By Robert Kondo
October is a great time to watch your favorite horror/thriller movies, shows, and anime. However, for those of you who cringe at the sight of blood, hate jump scares, and prefer to sleep at night, I have just the ticket! I recently saw the movie Kimi no Na Wa, Your Name, and even though I lost about 30 percent of the Japanese I found myself moved beyond words.
As I’ve mentioned in a previous article, I have a very particular preference for anime. Your Name provided for me everything I could have ever asked for in an anime movie. Not only was the story very well laid out, the art and style was well balanced with the score provided by the popular Japanese rock band RADWIMPS. Attention to blissful detail is something I always appreciate in an anime and without a doubt it was very crucial to the plot.

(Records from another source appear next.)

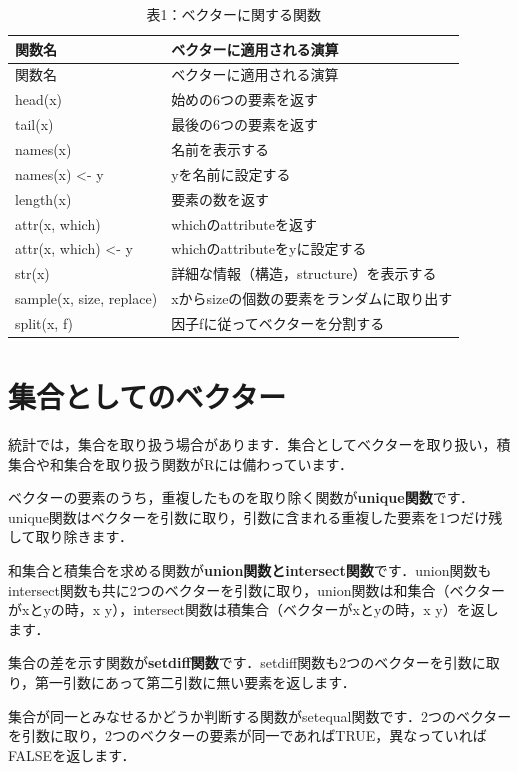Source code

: \documentclass[
  letterpaper,
  DIV=11,
  numbers=noendperiod]{scrreprt}
\begin{document}
\begin{longtable}[]{@{}ll@{}}
\caption{表1：ベクターに関する関数}\tabularnewline
\toprule()
関数名 & ベクターに適用される演算 \\
\midrule()
\endfirsthead
\toprule()
関数名 & ベクターに適用される演算 \\
\midrule()
\endhead
head(x) & 始めの6つの要素を返す \\
tail(x) & 最後の6つの要素を返す \\
names(x) & 名前を表示する \\
names(x) \textless- y & yを名前に設定する \\
length(x) & 要素の数を返す \\
attr(x, which) & whichのattributeを返す \\
attr(x, which) \textless- y & whichのattributeをyに設定する \\
str(x) & 詳細な情報（構造，structure）を表示する \\
sample(x, size, replace) & xからsizeの個数の要素をランダムに取り出す \\
split(x, f) & 因子fに従ってベクターを分割する \\
\bottomrule()
\end{longtable}

\hypertarget{ux96c6ux5408ux3068ux3057ux3066ux306eux30d9ux30afux30bfux30fc}{%
\section{集合としてのベクター}\label{ux96c6ux5408ux3068ux3057ux3066ux306eux30d9ux30afux30bfux30fc}}

統計では，集合を取り扱う場合があります．集合としてベクターを取り扱い，積集合や和集合を取り扱う関数がRには備わっています．

ベクターの要素のうち，重複したものを取り除く関数が\textbf{unique関数}です．unique関数はベクターを引数に取り，引数に含まれる重複した要素を1つだけ残して取り除きます．

和集合と積集合を求める関数が\textbf{union関数とintersect関数}です．union関数もintersect関数も共に2つのベクターを引数に取り，union関数は和集合（ベクターがxとyの時，x
\cup y），intersect関数は積集合（ベクターがxとyの時，x
\cap y）を返します．

集合の差を示す関数が\textbf{setdiff関数}です．setdiff関数も2つのベクターを引数に取り，第一引数にあって第二引数に無い要素を返します．

集合が同一とみなせるかどうか判断する関数がsetequal関数です．2つのベクターを引数に取り，2つのベクターの要素が同一であればTRUE，異なっていればFALSEを返します．
\end{document}

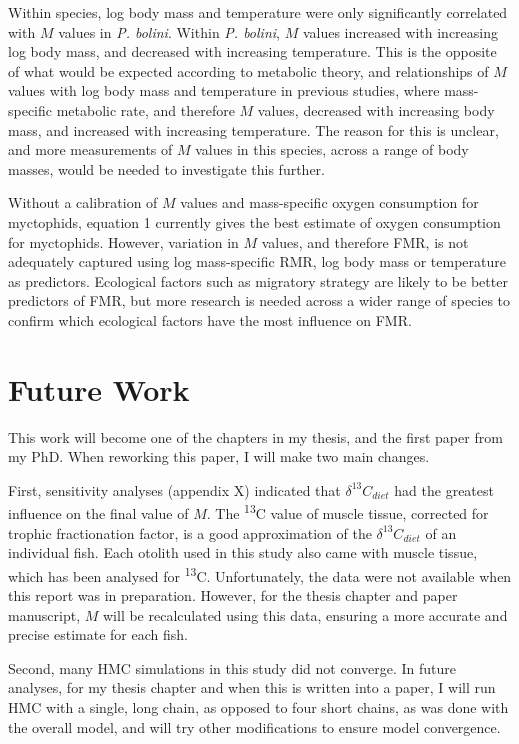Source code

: \documentclass[12pt, titlepage]{article}
\begin{document}
Within species, log body mass and temperature were only significantly correlated with $M$ values in \textit{P. bolini}.
Within \textit{P. bolini}, $M$ values increased with increasing log body mass, and decreased with increasing temperature.
This is the opposite of what would be expected according to metabolic theory, and relationships of $M$ values with log body mass and temperature in previous studies, where mass-specific metabolic rate, and therefore $M$ values, decreased with increasing body mass, and increased with increasing temperature. %
The reason for this is unclear, and more measurements of $M$ values in this species, across a range of body masses, would be needed to investigate this further.

Without a calibration of $M$ values and mass-specific oxygen consumption for myctophids, equation 1 currently gives the best estimate of oxygen consumption for myctophids.
However, variation in $M$ values, and therefore FMR, is not adequately captured using log mass-specific RMR, log body mass or temperature as predictors.
Ecological factors such as migratory strategy are likely to be better predictors of FMR, but more research is needed across a wider range of species to confirm which ecological factors have the most influence on FMR.

\pagebreak
\section{Future Work}

This work will become one of the chapters in my thesis, and the first paper from my PhD.
When reworking this paper, I will make two main changes.

First, sensitivity analyses (appendix X) indicated that $\delta^{13}C_{diet}$ had the greatest influence on the final value of $M$. %
The \textdelta \textsuperscript{13}C value of muscle tissue, corrected for trophic fractionation factor, is a good approximation of the $\delta^{13}C_{diet}$ of an individual fish.
Each otolith used in this study also came with muscle tissue, which has been analysed for \textdelta \textsuperscript{13}C.
Unfortunately, the data were not available when this report was in preparation.
However, for the thesis chapter and paper manuscript, $M$ will be recalculated using this data, ensuring a more accurate and precise estimate for each fish.

Second, many HMC simulations in this study did not converge.
In future analyses, for my thesis chapter and when this is written into a paper, I will run HMC with a single, long chain, as opposed to four short chains, as was done with the overall model, and will try other modifications to ensure model convergence.
\end{document}
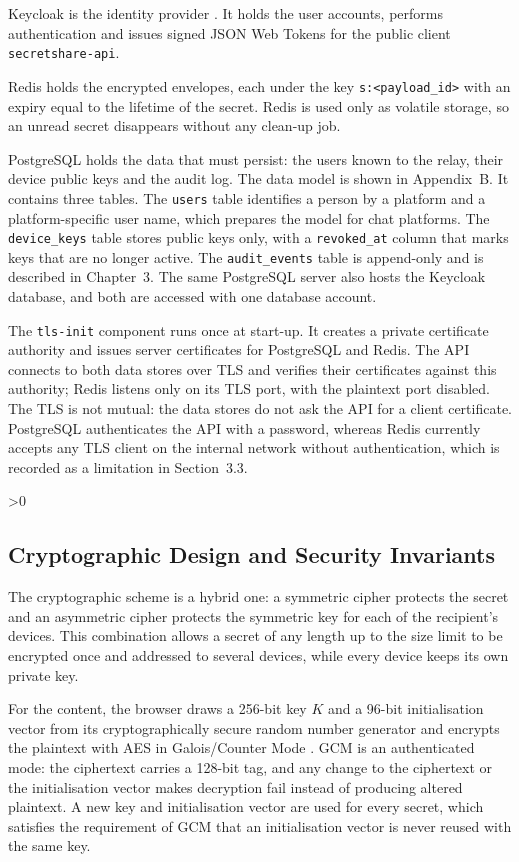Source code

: \documentclass[12pt,a4paper]{article}
\numberwithin{equation}{section}
\numberwithin{figure}{section}
\numberwithin{table}{section}
\newcommand{\subsec}[1]{%
  \ifnum\value{subsection}>0\clearpage\fi
  \subsection{#1}%
}
\begin{document}
Keycloak is the identity provider \cite{keycloak}. It holds the user accounts, performs authentication and issues signed JSON Web Tokens \cite{rfc7519} for the public client \texttt{secretshare-api}.

Redis holds the encrypted envelopes, each under the key \texttt{s:<payload\_id>} with an expiry equal to the lifetime of the secret. Redis is used only as volatile storage, so an unread secret disappears without any clean-up job.

PostgreSQL holds the data that must persist: the users known to the relay, their device public keys and the audit log. The data model is shown in Appendix~B. It contains three tables. The \texttt{users} table identifies a person by a platform and a platform-specific user name, which prepares the model for chat platforms. The \texttt{device\_keys} table stores public keys only, with a \texttt{revoked\_at} column that marks keys that are no longer active. The \texttt{audit\_events} table is append-only and is described in Chapter~3. The same PostgreSQL server also hosts the Keycloak database, and both are accessed with one database account.

The \texttt{tls-init} component runs once at start-up. It creates a private certificate authority and issues server certificates for PostgreSQL and Redis. The API connects to both data stores over TLS and verifies their certificates against this authority; Redis listens only on its TLS port, with the plaintext port disabled. The TLS is not mutual: the data stores do not ask the API for a client certificate. PostgreSQL authenticates the API with a password, whereas Redis currently accepts any TLS client on the internal network without authentication, which is recorded as a limitation in Section~3.3.

\subsec{Cryptographic Design and Security Invariants}

The cryptographic scheme is a hybrid one: a symmetric cipher protects the secret and an asymmetric cipher protects the symmetric key for each of the recipient's devices. This combination allows a secret of any length up to the size limit to be encrypted once and addressed to several devices, while every device keeps its own private key.

For the content, the browser draws a 256-bit key $K$ and a 96-bit initialisation vector from its cryptographically secure random number generator and encrypts the plaintext with AES in Galois/Counter Mode \cite{nist80038d}. GCM is an authenticated mode: the ciphertext carries a 128-bit tag, and any change to the ciphertext or the initialisation vector makes decryption fail instead of producing altered plaintext. A new key and initialisation vector are used for every secret, which satisfies the requirement of GCM that an initialisation vector is never reused with the same key.
\end{document}
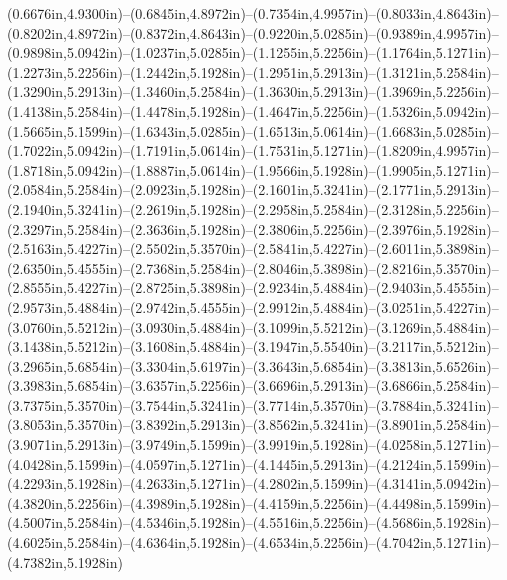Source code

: (0.6676in,4.9300in)--(0.6845in,4.8972in)--(0.7354in,4.9957in)--(0.8033in,4.8643in)--(0.8202in,4.8972in)--(0.8372in,4.8643in)--(0.9220in,5.0285in)--(0.9389in,4.9957in)--(0.9898in,5.0942in)--(1.0237in,5.0285in)--(1.1255in,5.2256in)--(1.1764in,5.1271in)--(1.2273in,5.2256in)--(1.2442in,5.1928in)--(1.2951in,5.2913in)--(1.3121in,5.2584in)--(1.3290in,5.2913in)--(1.3460in,5.2584in)--(1.3630in,5.2913in)--(1.3969in,5.2256in)--(1.4138in,5.2584in)--(1.4478in,5.1928in)--(1.4647in,5.2256in)--(1.5326in,5.0942in)--(1.5665in,5.1599in)--(1.6343in,5.0285in)--(1.6513in,5.0614in)--(1.6683in,5.0285in)--(1.7022in,5.0942in)--(1.7191in,5.0614in)--(1.7531in,5.1271in)--(1.8209in,4.9957in)--(1.8718in,5.0942in)--(1.8887in,5.0614in)--(1.9566in,5.1928in)--(1.9905in,5.1271in)--(2.0584in,5.2584in)--(2.0923in,5.1928in)--(2.1601in,5.3241in)--(2.1771in,5.2913in)--(2.1940in,5.3241in)--(2.2619in,5.1928in)--(2.2958in,5.2584in)--(2.3128in,5.2256in)--(2.3297in,5.2584in)--(2.3636in,5.1928in)--(2.3806in,5.2256in)--(2.3976in,5.1928in)--(2.5163in,5.4227in)--(2.5502in,5.3570in)--(2.5841in,5.4227in)--(2.6011in,5.3898in)--(2.6350in,5.4555in)--(2.7368in,5.2584in)--(2.8046in,5.3898in)--(2.8216in,5.3570in)--(2.8555in,5.4227in)--(2.8725in,5.3898in)--(2.9234in,5.4884in)--(2.9403in,5.4555in)--(2.9573in,5.4884in)--(2.9742in,5.4555in)--(2.9912in,5.4884in)--(3.0251in,5.4227in)--(3.0760in,5.5212in)--(3.0930in,5.4884in)--(3.1099in,5.5212in)--(3.1269in,5.4884in)--(3.1438in,5.5212in)--(3.1608in,5.4884in)--(3.1947in,5.5540in)--(3.2117in,5.5212in)--(3.2965in,5.6854in)--(3.3304in,5.6197in)--(3.3643in,5.6854in)--(3.3813in,5.6526in)--(3.3983in,5.6854in)--(3.6357in,5.2256in)--(3.6696in,5.2913in)--(3.6866in,5.2584in)--(3.7375in,5.3570in)--(3.7544in,5.3241in)--(3.7714in,5.3570in)--(3.7884in,5.3241in)--(3.8053in,5.3570in)--(3.8392in,5.2913in)--(3.8562in,5.3241in)--(3.8901in,5.2584in)--(3.9071in,5.2913in)--(3.9749in,5.1599in)--(3.9919in,5.1928in)--(4.0258in,5.1271in)--(4.0428in,5.1599in)--(4.0597in,5.1271in)--(4.1445in,5.2913in)--(4.2124in,5.1599in)--(4.2293in,5.1928in)--(4.2633in,5.1271in)--(4.2802in,5.1599in)--(4.3141in,5.0942in)--(4.3820in,5.2256in)--(4.3989in,5.1928in)--(4.4159in,5.2256in)--(4.4498in,5.1599in)--(4.5007in,5.2584in)--(4.5346in,5.1928in)--(4.5516in,5.2256in)--(4.5686in,5.1928in)--(4.6025in,5.2584in)--(4.6364in,5.1928in)--(4.6534in,5.2256in)--(4.7042in,5.1271in)--(4.7382in,5.1928in)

The story-line of the movie comes wrapped nicely. Following the journey of young high schoolers Mitsuha and Taki, the two begin to have dreams about living each other’s lives. The twist, Mitsuha lives in the countryside,Taki in Tokyo. Prior to their dreams, the two had never met before, but are mysteriously bound by a once in a thousand year meteor shower. This provides a somewhat straight-forward star crossed lover vibe, causing us to believe that Mitsuha and Taki are destined to met. How and why, well you’ll have to go and watch for yourself!
Initially I had doubts about the body-switching element, a trope that has been used before in movies and TV shows as a way to teach a life lesson about appreciating your own life. Though it isn’t as typical a lesson, the interactions between the main characters and their respective friends/family during the body-switched dreams emphasizes the importance of the religious bond Japanese culture has with tradition. The only cliche, if any, is Mitsuha’s longing to leave her slow countryside life to live a fast paced ‘high tension’ dream-life in Tokyo. This is where the realism art style really comes into play.
After getting over my purely blind love of the movie, I could see why it’s so popular. There’s something tragically pure and beautiful about how Mitsuha embodies the cultural phenomenon of today’s Japanese youth. Though she willingly embraces her family’s traditions and cultural heritage, she dreams of more beyond what her little town doesn’t have. From the displays of the crystal clear nature, to the sparkle and shine of the city: the art style, scenery, and story capture the dreams of youth and for some a past that is both here and there.
If you believe you have a pretty good grasp of Japanese, I would recommend giving Kimi no Na Wa a shot at a theater nearest you. I for one can’t wait for the digital release. Though it was good practice, watching a movie in another language without subtitles is strenuous and forgoes some information. I can only imagine what I missed and how I’ll feel after watching it with no hindrances what so ever!